Dataset entries:
-------------------------

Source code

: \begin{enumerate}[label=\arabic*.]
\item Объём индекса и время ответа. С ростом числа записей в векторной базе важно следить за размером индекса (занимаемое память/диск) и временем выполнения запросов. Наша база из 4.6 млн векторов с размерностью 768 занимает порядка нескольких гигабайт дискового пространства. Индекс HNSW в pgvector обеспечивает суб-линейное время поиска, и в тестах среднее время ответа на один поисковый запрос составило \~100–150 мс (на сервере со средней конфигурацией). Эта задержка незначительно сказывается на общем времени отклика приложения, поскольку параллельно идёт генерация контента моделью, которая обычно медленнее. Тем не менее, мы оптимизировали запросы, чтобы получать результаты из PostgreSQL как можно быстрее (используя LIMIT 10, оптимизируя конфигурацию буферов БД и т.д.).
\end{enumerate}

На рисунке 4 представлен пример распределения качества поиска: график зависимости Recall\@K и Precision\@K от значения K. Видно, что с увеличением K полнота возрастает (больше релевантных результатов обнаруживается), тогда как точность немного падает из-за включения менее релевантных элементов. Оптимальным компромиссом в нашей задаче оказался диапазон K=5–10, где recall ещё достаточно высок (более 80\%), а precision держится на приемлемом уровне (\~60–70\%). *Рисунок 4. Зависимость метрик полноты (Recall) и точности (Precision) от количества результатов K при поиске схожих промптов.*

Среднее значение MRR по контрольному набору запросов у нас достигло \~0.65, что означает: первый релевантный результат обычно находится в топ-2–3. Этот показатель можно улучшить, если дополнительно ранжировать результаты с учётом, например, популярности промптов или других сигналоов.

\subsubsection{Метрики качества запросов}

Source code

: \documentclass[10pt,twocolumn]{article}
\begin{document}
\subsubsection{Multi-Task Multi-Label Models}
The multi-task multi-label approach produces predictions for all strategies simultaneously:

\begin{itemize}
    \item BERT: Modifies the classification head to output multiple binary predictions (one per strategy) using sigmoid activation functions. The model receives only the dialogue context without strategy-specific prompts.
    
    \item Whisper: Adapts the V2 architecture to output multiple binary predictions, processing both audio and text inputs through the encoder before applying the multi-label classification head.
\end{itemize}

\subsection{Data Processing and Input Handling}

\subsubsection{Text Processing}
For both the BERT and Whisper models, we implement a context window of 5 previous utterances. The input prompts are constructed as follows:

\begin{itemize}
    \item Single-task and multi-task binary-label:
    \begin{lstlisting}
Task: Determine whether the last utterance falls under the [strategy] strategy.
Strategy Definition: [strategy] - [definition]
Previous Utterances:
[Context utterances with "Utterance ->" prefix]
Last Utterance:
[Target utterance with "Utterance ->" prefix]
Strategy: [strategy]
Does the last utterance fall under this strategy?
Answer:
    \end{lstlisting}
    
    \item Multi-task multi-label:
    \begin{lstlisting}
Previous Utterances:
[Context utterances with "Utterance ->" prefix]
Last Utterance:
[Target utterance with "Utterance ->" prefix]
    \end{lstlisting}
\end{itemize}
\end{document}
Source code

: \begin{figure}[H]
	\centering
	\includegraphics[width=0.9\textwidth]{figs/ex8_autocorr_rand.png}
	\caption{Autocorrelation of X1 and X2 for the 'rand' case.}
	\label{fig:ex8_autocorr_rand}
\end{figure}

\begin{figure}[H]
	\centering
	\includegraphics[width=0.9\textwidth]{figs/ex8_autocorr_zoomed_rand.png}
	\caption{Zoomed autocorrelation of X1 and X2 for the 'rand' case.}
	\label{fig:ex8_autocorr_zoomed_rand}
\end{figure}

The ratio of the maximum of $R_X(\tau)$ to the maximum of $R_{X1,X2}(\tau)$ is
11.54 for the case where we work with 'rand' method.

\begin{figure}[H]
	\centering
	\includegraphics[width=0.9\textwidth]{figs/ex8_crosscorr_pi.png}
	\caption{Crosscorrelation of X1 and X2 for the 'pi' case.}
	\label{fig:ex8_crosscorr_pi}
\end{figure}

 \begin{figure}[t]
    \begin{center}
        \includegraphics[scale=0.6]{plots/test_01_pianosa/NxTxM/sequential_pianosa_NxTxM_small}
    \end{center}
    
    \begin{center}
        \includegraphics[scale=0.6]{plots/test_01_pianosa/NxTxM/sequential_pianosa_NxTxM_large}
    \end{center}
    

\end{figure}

-------------------------

The records above are to be duplicated word for word.

Source code

: \begin{enumerate}[label=\arabic*.]
\item Объём индекса и время ответа. С ростом числа записей в векторной базе важно следить за размером индекса (занимаемое память/диск) и временем выполнения запросов. Наша база из 4.6 млн векторов с размерностью 768 занимает порядка нескольких гигабайт дискового пространства. Индекс HNSW в pgvector обеспечивает суб-линейное время поиска, и в тестах среднее время ответа на один поисковый запрос составило \~100–150 мс (на сервере со средней конфигурацией). Эта задержка незначительно сказывается на общем времени отклика приложения, поскольку параллельно идёт генерация контента моделью, которая обычно медленнее. Тем не менее, мы оптимизировали запросы, чтобы получать результаты из PostgreSQL как можно быстрее (используя LIMIT 10, оптимизируя конфигурацию буферов БД и т.д.).
\end{enumerate}

На рисунке 4 представлен пример распределения качества поиска: график зависимости Recall\@K и Precision\@K от значения K. Видно, что с увеличением K полнота возрастает (больше релевантных результатов обнаруживается), тогда как точность немного падает из-за включения менее релевантных элементов. Оптимальным компромиссом в нашей задаче оказался диапазон K=5–10, где recall ещё достаточно высок (более 80\%), а precision держится на приемлемом уровне (\~60–70\%). *Рисунок 4. Зависимость метрик полноты (Recall) и точности (Precision) от количества результатов K при поиске схожих промптов.*

Среднее значение MRR по контрольному набору запросов у нас достигло \~0.65, что означает: первый релевантный результат обычно находится в топ-2–3. Этот показатель можно улучшить, если дополнительно ранжировать результаты с учётом, например, популярности промптов или других сигналоов.

\subsubsection{Метрики качества запросов}

Source code

: \documentclass[10pt,twocolumn]{article}
\begin{document}
\subsubsection{Multi-Task Multi-Label Models}
The multi-task multi-label approach produces predictions for all strategies simultaneously:

\begin{itemize}
    \item BERT: Modifies the classification head to output multiple binary predictions (one per strategy) using sigmoid activation functions. The model receives only the dialogue context without strategy-specific prompts.
    
    \item Whisper: Adapts the V2 architecture to output multiple binary predictions, processing both audio and text inputs through the encoder before applying the multi-label classification head.
\end{itemize}

\subsection{Data Processing and Input Handling}

\subsubsection{Text Processing}
For both the BERT and Whisper models, we implement a context window of 5 previous utterances. The input prompts are constructed as follows:

\begin{itemize}
    \item Single-task and multi-task binary-label:
    \begin{lstlisting}
Task: Determine whether the last utterance falls under the [strategy] strategy.
Strategy Definition: [strategy] - [definition]
Previous Utterances:
[Context utterances with "Utterance ->" prefix]
Last Utterance:
[Target utterance with "Utterance ->" prefix]
Strategy: [strategy]
Does the last utterance fall under this strategy?
Answer:
    \end{lstlisting}
    
    \item Multi-task multi-label:
    \begin{lstlisting}
Previous Utterances:
[Context utterances with "Utterance ->" prefix]
Last Utterance:
[Target utterance with "Utterance ->" prefix]
    \end{lstlisting}
\end{itemize}
\end{document}
Source code

: \begin{figure}[H]
	\centering
	\includegraphics[width=0.9\textwidth]{figs/ex8_autocorr_rand.png}
	\caption{Autocorrelation of X1 and X2 for the 'rand' case.}
	\label{fig:ex8_autocorr_rand}
\end{figure}

\begin{figure}[H]
	\centering
	\includegraphics[width=0.9\textwidth]{figs/ex8_autocorr_zoomed_rand.png}
	\caption{Zoomed autocorrelation of X1 and X2 for the 'rand' case.}
	\label{fig:ex8_autocorr_zoomed_rand}
\end{figure}

The ratio of the maximum of $R_X(\tau)$ to the maximum of $R_{X1,X2}(\tau)$ is
11.54 for the case where we work with 'rand' method.

\begin{figure}[H]
	\centering
	\includegraphics[width=0.9\textwidth]{figs/ex8_crosscorr_pi.png}
	\caption{Crosscorrelation of X1 and X2 for the 'pi' case.}
	\label{fig:ex8_crosscorr_pi}
\end{figure}

 \begin{figure}[t]
    \begin{center}
        \includegraphics[scale=0.6]{plots/test_01_pianosa/NxTxM/sequential_pianosa_NxTxM_small}
    \end{center}
    
    \begin{center}
        \includegraphics[scale=0.6]{plots/test_01_pianosa/NxTxM/sequential_pianosa_NxTxM_large}
    \end{center}
    

\end{figure}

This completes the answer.